Ji Guoli, Wu Xiaohui, Shen Yingjia, Huang Jiangyin, Quinn Li Qingshun
Department of Automation, Xiamen University, Xiamen 361000, China.
J Theor Biol. 2010 Aug 7;265(3):287-96. doi: 10.1016/j.jtbi.2010.05.015. Epub 2010 May 26.

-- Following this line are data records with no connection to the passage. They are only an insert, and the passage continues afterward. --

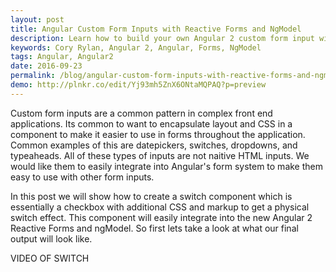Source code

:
 ```yaml
---
layout: post
title: Angular Custom Form Inputs with Reactive Forms and NgModel
description: Learn how to build your own Angular 2 custom form input with reactive forms and ngModel.
keywords: Cory Rylan, Angular 2, Angular, Forms, NgModel
tags: Angular, Angular2
date: 2016-09-23
permalink: /blog/angular-custom-form-inputs-with-reactive-forms-and-ngmodel
demo: http://plnkr.co/edit/Yj93mh5ZnX6ONtaMQPAQ?p=preview
---
```


Custom form inputs are a common pattern in complex front end applications. Its common to want to encapsulate
layout and CSS in a component to make it easier to use in forms throughout the application. Common examples
of this are datepickers, switches, dropdowns, and typeaheads. All of these types of inputs are not naitive 
HTML inputs. We would like them to easily integrate into Angular's form system to make them easy to use
with other form inputs. 

In this post we will show how to create a switch component which is essentially 
a checkbox with additional CSS and markup to get a physical switch effect. This component will easily
integrate into the new Angular 2 Reactive Forms and ngModel. So first lets take a look at what our final
output will look like.

VIDEO OF SWITCH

Messenger RNA polyadenylation is one of the essential processing steps during eukaryotic gene expression. The site of polyadenylation [(poly(A) site] marks the end of a transcript, which is also the end of a gene. A computation program that is able to recognize poly(A) sites would not only prove useful for genome annotation in finding genes ends, but also for predicting alternative poly(A) sites. Features that define the poly(A) sites can now be extracted from the poly(A) site datasets to build such predictive models. Using methods, including K-gram pattern, Z-curve, position-specific scoring matrix and first-order inhomogeneous Markov sub-model, numerous features were generated and placed in an original feature space. To select the most useful features, attribute selection algorithms, such as information gain and entropy, were employed. A training model was then built based on the Bayesian network to determine a subset of the optimal features. Test models corresponding to the training models were built to predict poly(A) sites in Arabidopsis and rice. Thus, a prediction model, termed Poly(A) site classifier, or PAC, was constructed. The uniqueness of the model lies in its structure in that each sub-model can be replaced or expanded, while feature generation, selection and classification are all independent processes. Its modular design makes it easily adaptable to different species or datasets. The algorithm's high specificity and sensitivity were demonstrated by testing several datasets and, at the best combinations, they both reached 95%. The software package may be used for genome annotation and optimizing transgene structure.
信使核糖核酸(mRNA)聚腺苷酸化是真核基因表达过程中必不可少的加工步骤之一。聚腺苷酸化位点[poly(A)位点]标志着转录本的末端,也就是基因的末端。一个能够识别poly(A)位点的计算程序不仅在寻找基因末端的基因组注释中有用,而且在预测可变poly(A)位点方面也很有用。现在可以从poly(A)位点数据集中提取定义poly(A)位点的特征,以构建这样的预测模型。使用包括K-gram模式、Z曲线、位置特异性评分矩阵和一阶非齐次马尔可夫子模型在内的方法,生成了大量特征并将其置于原始特征空间中。为了选择最有用的特征,采用了信息增益和熵等属性选择算法。然后基于贝叶斯网络构建训练模型,以确定最优特征的一个子集。构建了与训练模型相对应的测试模型,以预测拟南芥和水稻中的poly(A)位点。因此,构建了一个称为Poly(A)位点分类器(PAC)的预测模型。该模型的独特之处在于其结构,即每个子模型都可以被替换或扩展,而特征生成、选择和分类都是独立的过程。其模块化设计使其很容易适应不同的物种或数据集。通过对几个数据集进行测试,证明了该算法具有很高的特异性和敏感性,在最佳组合下,两者均达到95%。该软件包可用于基因组注释和优化转基因结构。